In free societies at least, how a court arrives at a guilty verdict matters as much as whether it arrives at a guilty verdict.

None of this is to suggest that Elonis did not, in fact, know what he was doing; to imply that his words did not constitute “true threats”; or to conclude that he did not scare the living daylights out of his ex-wife. Indeed, crucial legal questions aside, it is possible that he is exactly the sort of dangerous psychopath that the statute in question was designed to lock up. But, in free societies at least, how a court arrives at a guilty verdict matters as much as whether it arrives at a guilty verdict, and, under the standard that the majority laid out yesterday, the court got it wrong. In order to comply with the law, Roberts decided, the court should have focused on Elonis’s state of mind (whatever that might mean in practice), and not on how his words might be interpreted by his ex-wife.
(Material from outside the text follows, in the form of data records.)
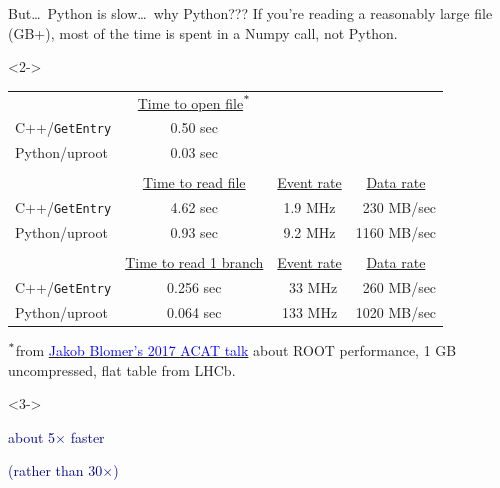 \documentclass[aspectratio=169]{beamer}
\begin{document}
\begin{frame}{But\ldots\ Python is slow\ldots\ why Python???}
\vspace{0.4 cm}
{\large If you're reading a reasonably large file (GB+), most of the time is spent in a Numpy call, not Python.}

\vspace{0.3 cm}
\begin{uncoverenv}<2->
\begin{tabular}{l c c c}
& \underline{Time to open file}$^{\mbox{\scriptsize *}}$ & & \\
C++/{\tt GetEntry} & 0.50 sec & & \\
Python/uproot & 0.03 sec & & \\
& & & \\
 & \underline{Time to read file} & \underline{Event rate} & \underline{Data rate} \\
C++/{\tt GetEntry} & 4.62 sec & 1.9 MHz & \textcolor{white}{0}230 MB/sec \\
Python/uproot & 0.93 sec & 9.2 MHz & 1160 MB/sec \\
& & & \\
& \underline{Time to read 1 branch} & \underline{Event rate} & \underline{Data rate} \\
C++/{\tt GetEntry} & 0.256 sec & \textcolor{white}{0}33 MHz & \textcolor{white}{0}260 MB/sec \\
Python/uproot & 0.064 sec & 133 MHz & 1020 MB/sec
\end{tabular}

\vspace{0.5 cm}
{\scriptsize $^{\mbox{\scriptsize *}}$from \href{https://indico.cern.ch/event/567550/contributions/2628878/}{\textcolor{blue}{Jakob Blomer's 2017 ACAT talk}} about ROOT performance, 1 GB uncompressed, flat table from LHCb.}
\end{uncoverenv}

\vspace{-6.1 cm}\hfill\begin{minipage}{0.35\linewidth}
\begin{uncoverenv}<3->
\begin{center}
\large
\textcolor{darkblue}{about 5$\times$ faster}

\vspace{0.1 cm}
\textcolor{darkblue}{(rather than 30$\times$)}
\end{center}
\end{uncoverenv}
\vspace{6.1 cm}
\end{minipage}
\end{frame}
\end{document}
It didn’t. Instead

the jury was instructed that the Government need prove only that a reasonable person would regard Elonis’s communications as threats, and that was error. [sic] Federal criminal liability generally does not turn solely on the results of an act without considering the defendant’s mental state.

By declining to consider the defendant’s mental state, then, the court that convicted Elonis effectively applied civil standards to a criminal case. As a result, its decision was overturned. The bottom line: Unless explicitly stated, mens rea remains intact in American criminal law.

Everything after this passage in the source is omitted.